--- Stored data Enclosed Below ---
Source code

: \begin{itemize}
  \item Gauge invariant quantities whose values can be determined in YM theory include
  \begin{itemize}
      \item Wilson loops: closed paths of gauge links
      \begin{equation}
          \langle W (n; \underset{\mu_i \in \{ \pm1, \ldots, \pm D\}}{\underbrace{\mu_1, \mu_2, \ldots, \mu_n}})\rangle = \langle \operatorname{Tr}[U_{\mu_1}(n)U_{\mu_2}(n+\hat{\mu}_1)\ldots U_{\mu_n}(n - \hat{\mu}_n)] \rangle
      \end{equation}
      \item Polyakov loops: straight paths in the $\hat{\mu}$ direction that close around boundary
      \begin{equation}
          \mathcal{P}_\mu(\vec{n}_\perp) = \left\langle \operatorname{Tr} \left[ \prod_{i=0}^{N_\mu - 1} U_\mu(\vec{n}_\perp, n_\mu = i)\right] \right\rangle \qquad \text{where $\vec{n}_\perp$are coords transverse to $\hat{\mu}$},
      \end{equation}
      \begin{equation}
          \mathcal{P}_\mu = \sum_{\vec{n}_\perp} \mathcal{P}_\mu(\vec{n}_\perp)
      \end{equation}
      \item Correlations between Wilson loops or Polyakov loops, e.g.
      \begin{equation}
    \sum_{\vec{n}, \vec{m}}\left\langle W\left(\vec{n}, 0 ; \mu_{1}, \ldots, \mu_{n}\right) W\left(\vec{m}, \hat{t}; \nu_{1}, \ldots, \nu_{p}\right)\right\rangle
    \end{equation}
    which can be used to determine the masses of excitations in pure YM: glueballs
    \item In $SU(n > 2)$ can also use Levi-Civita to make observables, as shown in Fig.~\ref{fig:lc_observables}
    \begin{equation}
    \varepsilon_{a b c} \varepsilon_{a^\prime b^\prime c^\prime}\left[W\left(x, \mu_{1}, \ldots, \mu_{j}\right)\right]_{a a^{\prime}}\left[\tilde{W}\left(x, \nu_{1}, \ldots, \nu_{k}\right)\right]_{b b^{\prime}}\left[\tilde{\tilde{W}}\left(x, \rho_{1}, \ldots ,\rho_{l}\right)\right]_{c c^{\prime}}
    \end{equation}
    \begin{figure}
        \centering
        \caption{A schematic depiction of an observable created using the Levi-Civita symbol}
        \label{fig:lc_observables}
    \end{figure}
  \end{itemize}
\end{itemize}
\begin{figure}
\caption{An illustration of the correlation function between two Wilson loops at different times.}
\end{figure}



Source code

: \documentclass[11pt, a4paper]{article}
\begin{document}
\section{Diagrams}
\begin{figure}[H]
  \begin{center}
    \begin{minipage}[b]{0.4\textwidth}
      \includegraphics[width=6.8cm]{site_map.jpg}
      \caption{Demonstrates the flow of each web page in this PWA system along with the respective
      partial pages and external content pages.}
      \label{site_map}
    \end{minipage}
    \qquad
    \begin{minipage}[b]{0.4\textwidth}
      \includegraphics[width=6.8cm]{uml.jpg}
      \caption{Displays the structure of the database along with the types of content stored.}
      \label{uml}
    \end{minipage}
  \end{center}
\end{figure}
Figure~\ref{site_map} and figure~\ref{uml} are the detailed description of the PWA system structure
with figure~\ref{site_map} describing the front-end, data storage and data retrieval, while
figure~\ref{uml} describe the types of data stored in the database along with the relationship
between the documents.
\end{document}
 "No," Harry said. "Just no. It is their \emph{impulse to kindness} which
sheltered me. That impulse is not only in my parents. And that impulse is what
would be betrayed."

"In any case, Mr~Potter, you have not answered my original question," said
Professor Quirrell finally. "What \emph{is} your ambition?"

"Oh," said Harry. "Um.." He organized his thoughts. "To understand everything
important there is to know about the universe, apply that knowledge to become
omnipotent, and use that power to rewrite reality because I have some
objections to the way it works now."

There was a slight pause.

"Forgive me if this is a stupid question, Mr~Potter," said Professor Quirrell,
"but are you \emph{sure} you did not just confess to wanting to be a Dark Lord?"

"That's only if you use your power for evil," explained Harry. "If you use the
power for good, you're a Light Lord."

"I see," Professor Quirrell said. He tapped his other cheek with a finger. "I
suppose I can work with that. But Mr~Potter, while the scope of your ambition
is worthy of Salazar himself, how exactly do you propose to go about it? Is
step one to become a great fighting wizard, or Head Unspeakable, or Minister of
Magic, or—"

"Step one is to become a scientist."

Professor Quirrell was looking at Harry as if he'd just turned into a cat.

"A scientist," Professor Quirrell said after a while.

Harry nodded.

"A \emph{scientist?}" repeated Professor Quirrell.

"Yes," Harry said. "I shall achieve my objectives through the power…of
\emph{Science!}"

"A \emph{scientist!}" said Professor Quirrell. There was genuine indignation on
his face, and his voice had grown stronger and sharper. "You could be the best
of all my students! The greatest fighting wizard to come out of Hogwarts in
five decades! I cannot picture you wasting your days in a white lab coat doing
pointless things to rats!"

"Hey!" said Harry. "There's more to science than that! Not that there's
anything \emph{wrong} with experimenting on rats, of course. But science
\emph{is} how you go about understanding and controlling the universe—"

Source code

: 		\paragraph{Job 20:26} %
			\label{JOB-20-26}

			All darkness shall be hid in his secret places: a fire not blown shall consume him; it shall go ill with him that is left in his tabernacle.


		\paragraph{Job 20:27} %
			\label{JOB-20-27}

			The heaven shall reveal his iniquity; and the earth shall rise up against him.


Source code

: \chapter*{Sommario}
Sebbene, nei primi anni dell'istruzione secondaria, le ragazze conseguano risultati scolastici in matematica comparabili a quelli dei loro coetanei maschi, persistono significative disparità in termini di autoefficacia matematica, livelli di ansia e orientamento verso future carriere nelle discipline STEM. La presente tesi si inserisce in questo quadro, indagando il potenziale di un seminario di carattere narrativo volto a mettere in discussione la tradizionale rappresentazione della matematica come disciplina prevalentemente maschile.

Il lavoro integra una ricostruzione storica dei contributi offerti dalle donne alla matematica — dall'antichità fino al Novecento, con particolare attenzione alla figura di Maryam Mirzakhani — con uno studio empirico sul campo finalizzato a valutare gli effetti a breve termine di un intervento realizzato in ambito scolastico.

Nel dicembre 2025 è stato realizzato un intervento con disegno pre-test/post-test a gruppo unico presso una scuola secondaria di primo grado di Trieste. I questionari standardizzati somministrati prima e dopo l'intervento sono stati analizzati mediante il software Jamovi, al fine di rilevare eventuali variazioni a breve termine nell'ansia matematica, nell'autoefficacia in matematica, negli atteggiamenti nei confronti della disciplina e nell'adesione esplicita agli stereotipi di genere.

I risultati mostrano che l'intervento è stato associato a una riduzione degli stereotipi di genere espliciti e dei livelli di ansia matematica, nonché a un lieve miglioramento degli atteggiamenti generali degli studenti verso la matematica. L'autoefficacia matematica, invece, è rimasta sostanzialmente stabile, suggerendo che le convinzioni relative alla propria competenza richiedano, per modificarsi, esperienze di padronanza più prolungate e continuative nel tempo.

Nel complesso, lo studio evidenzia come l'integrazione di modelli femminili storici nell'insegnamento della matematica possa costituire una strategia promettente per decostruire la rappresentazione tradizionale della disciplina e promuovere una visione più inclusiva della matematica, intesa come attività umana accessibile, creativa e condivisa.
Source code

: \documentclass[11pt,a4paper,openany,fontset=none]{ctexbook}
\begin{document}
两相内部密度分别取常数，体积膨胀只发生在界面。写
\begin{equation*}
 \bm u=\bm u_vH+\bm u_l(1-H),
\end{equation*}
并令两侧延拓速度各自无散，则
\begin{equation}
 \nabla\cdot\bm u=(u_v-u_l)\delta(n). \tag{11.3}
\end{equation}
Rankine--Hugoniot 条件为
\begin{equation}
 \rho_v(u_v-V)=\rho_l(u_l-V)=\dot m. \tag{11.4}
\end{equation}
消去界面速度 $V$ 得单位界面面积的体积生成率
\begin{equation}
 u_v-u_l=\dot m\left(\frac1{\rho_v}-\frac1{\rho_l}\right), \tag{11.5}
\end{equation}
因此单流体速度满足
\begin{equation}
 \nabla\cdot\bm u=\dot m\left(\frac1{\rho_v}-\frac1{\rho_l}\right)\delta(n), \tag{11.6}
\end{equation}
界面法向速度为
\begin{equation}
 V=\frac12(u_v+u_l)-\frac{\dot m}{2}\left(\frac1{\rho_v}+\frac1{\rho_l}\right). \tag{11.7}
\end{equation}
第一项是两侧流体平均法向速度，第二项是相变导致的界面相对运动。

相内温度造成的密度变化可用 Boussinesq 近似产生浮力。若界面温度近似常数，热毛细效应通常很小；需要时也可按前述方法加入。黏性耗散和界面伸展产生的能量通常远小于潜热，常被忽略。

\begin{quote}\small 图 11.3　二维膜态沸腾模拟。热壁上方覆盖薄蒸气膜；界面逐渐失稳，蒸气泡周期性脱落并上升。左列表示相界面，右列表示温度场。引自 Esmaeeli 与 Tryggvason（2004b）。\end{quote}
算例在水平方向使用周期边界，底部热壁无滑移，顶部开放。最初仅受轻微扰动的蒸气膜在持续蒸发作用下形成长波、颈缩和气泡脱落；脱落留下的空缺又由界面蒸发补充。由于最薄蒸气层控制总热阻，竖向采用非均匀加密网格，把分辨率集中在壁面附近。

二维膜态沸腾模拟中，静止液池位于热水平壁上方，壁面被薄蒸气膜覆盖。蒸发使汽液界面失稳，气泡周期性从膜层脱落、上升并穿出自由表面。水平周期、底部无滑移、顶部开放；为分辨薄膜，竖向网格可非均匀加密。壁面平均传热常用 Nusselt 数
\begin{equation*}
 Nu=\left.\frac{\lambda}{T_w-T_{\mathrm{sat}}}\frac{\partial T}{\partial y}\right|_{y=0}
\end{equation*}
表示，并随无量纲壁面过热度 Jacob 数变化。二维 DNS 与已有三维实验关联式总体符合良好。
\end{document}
--- End of Enclosed Stored data ---
Could you copy every line from the records that mentions the word "universe"?

important there is to know about the universe, apply that knowledge to become
\emph{is} how you go about understanding and controlling the universe—"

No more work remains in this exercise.